Exercise directions: Of the entries below, return only those lines from the line with "- Une page de formulaire" to the line with "Indice : Pour", exactly, both included.

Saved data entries
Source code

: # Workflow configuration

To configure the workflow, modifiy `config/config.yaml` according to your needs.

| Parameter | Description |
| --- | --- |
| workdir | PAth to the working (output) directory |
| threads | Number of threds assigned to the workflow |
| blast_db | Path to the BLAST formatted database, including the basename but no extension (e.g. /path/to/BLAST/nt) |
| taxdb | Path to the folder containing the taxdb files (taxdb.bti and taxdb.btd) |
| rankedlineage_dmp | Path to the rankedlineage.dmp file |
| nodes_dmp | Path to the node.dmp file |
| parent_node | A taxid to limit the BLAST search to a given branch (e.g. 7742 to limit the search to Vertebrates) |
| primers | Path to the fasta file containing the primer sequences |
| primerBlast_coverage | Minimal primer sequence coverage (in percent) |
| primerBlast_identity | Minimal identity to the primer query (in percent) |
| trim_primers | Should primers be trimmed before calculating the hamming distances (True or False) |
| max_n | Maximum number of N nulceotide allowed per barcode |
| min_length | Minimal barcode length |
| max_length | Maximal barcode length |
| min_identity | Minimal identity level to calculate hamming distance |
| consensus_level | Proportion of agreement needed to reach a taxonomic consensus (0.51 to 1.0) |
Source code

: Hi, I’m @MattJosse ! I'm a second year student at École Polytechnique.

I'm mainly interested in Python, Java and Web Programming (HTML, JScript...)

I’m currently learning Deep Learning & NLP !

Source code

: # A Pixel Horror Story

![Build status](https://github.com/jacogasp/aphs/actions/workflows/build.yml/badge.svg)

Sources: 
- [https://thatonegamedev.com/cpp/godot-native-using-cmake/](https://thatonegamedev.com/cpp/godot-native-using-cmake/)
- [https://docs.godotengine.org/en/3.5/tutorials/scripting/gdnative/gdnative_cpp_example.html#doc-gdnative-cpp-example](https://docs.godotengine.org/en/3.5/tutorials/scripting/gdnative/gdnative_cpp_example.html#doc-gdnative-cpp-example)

==

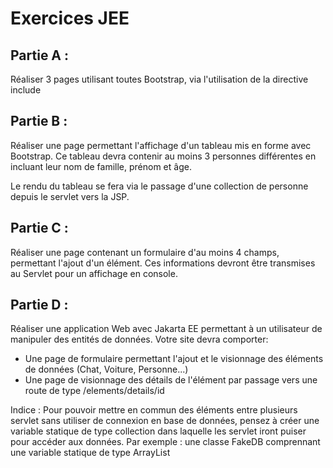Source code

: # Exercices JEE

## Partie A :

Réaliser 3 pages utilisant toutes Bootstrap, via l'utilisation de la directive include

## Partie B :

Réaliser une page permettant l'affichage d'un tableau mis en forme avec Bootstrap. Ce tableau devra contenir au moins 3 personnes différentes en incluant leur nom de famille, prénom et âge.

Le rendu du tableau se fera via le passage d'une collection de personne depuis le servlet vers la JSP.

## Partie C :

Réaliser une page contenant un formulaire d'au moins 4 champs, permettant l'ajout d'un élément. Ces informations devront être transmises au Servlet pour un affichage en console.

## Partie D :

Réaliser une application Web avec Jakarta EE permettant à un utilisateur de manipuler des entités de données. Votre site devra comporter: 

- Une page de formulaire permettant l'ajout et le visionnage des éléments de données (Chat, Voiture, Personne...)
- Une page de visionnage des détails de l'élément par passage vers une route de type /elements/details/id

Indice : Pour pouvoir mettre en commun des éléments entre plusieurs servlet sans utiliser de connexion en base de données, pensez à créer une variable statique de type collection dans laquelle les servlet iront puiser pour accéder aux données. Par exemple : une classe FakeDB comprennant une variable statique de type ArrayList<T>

Worked solution:
- Une page de formulaire permettant l'ajout et le visionnage des éléments de données (Chat, Voiture, Personne...)
- Une page de visionnage des détails de l'élément par passage vers une route de type /elements/details/id

Indice : Pour pouvoir mettre en commun des éléments entre plusieurs servlet sans utiliser de connexion en base de données, pensez à créer une variable statique de type collection dans laquelle les servlet iront puiser pour accéder aux données. Par exemple : une classe FakeDB comprennant une variable statique de type ArrayList<T>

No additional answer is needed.